The meeting of two personalities is like the contact of two chemical substances: if there is any reaction, both are transformed. – Carl Jung

19 November 2025 UPDATE – the post below is from 2024. If you are looking for an updated introduction to Rich Notes, this video may help.

Enjoy the rest of the post…

In 2018 I started to do a thing that changed the way I practiced consulting. I shared my screen in meetings and took handwritten notes using drawing software, writing on a graphics tablet with a stylus. This is what I am going to talk about at the EURO conference.

I call this thing Rich Notes and it describes nonlinear digital notes that I take during meetings to record and structure conversations. You can see an example in the picture and there are quite a few distinctive features that I won’t go into right now.

I have been obsessed with writing for as long as I can remember. I collected pens, pencils and paper. I tried different handwriting styles and experimented with calligraphy. I studied graphology. And I wrote, pages and pages. Study notes, journals, meeting notes. I kept logbooks, looseleaf notes, project notes. Writing has been the most useful method I’ve found to deal with life.

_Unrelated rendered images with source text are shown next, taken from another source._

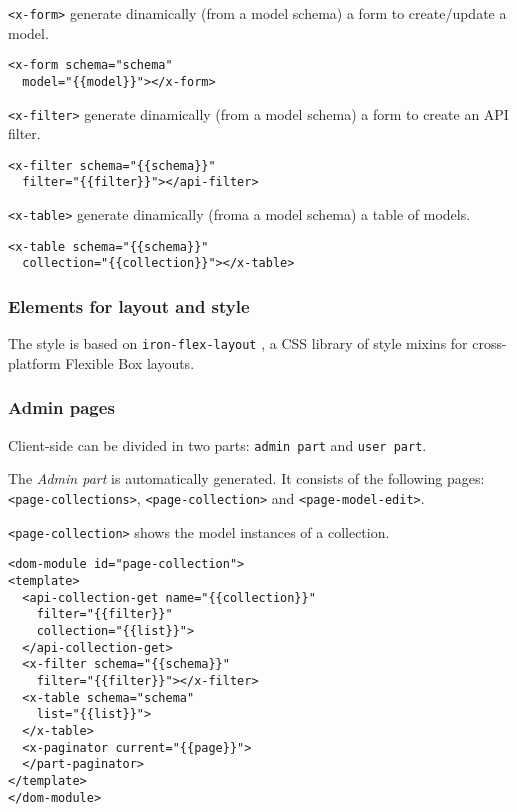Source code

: \texttt{<x-form>} generate dinamically (from a model schema) a form to create/update a model.

\begin{lstlisting}[language=HTML5]
<x-form schema="schema" 
  model="{{model}}"></x-form>
\end{lstlisting}

\texttt{<x-filter>} generate dinamically (from a model schema) a form to create an API filter.

\begin{lstlisting}[language=HTML5]
<x-filter schema="{{schema}}"
  filter="{{filter}}"></api-filter>
\end{lstlisting}

\texttt{<x-table>} generate dinamically (froma a model schema) a table of models. 

\begin{lstlisting}[language=HTML5]
<x-table schema="{{schema}}" 
  collection="{{collection}}"></x-table>
\end{lstlisting}

\subsubsection{Elements for layout and style}

The style is based on \texttt{iron-flex-layout} \cite{iron-elements}, a CSS library of style mixins for cross-platform Flexible Box \cite{css-flexbox} layouts.




\subsubsection{Admin pages}

Client-side can be divided in two parts: \texttt{admin part} and \texttt{user part}.

The \emph{Admin part} is automatically generated. 
It consists of the following pages: \texttt{<page-collections>}, \texttt{<page-collection>} and \texttt{<page-model-edit>}.


\texttt{<page-collection>} shows the model instances of a collection.

\begin{lstlisting}[language=HTML5]
<dom-module id="page-collection">
<template>
  <api-collection-get name="{{collection}}" 
    filter="{{filter}}"
    collection="{{list}}">
  </api-collection-get>
  <x-filter schema="{{schema}}"
    filter="{{filter}}"></x-filter>
  <x-table schema="schema" 
    list="{{list}}">
  </x-table>
  <x-paginator current="{{page}}">
  </part-paginator>
</template>
</dom-module>
\end{lstlisting}

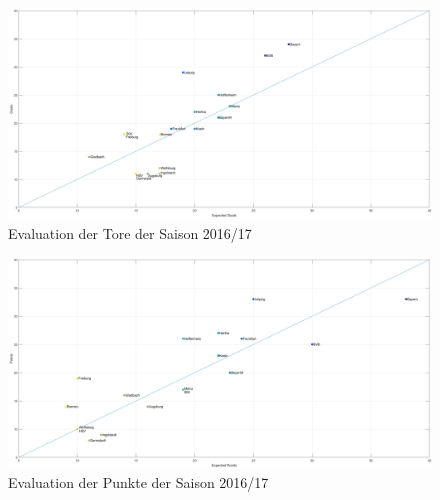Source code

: \begin{figure}
\centering
\includegraphics[scale=0.3]{se-wa-jpg/goals_correlation_16_17}
\caption{Evaluation der Tore der Saison 2016/17}
\label{lines}
\end{figure}

\begin{figure}
\centering
\includegraphics[scale=0.3]{se-wa-jpg/points_correlation_16_17}
\caption{Evaluation der Punkte der Saison 2016/17}
\label{lines}
\end{figure}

The act of getting words down has let me grapple with ideas. Stapling words to the page lets me chase other ideas down and wrestle them to the floor. Our brains are meant, as David Allen writes, for having ideas, not holding them. My philosophy for years has been that if it isn’t written down, it doesn’t exist.

Writing things down during meetings shows you’re paying attention. Or doodling. I once sat through a meeting where all I wrote down “I’m bored. So bored. I’m so bored.” in shorthand again and again. Luckily that doesn’t happen too often.

How we write is affected by the medium we use. I first wrote these words on an Amazon basics yellow legal pad with a Montblanc Mozart fountain pen using black ink, after passing over a Bic ballpoint and a Parker. Some people like such details. For others, it’s just strange. On the page my writing marches, like a line of drunk ants, to the right and down, line after line.

Taking digital notes is different. Writing on a computer screen with an infinite page is like throwing pasta at the wall and seeing where it sticks. It could go anywhere. Paper encourages linear writing, a wall encourages non-linear writing. The latter can hold many points of view while the former is better suited to one person working on their own. But that’s not a rule, you could do things the other way too – but it’s just easier to lean into whatever is easiest in the medium you’re working in. I focus on sharing my screen and taking notes to structure the conversation so we can have a productive discussion.

In this age of generative AI and SaaS why would writing by hand have any use? One reason is that it’s different – it’s still a uniquely human thing to do. The instrument being used is another human and I think we just connect instantly with handmade marks. When I pick my stylus and take notes on a digital screen I tap into thousands of years of human society, reaching back to a flickering fire in a Lascaux cave scratching a story on a wall with a burnt stick, or a Walbiri group in Australia scratching a story in the sand.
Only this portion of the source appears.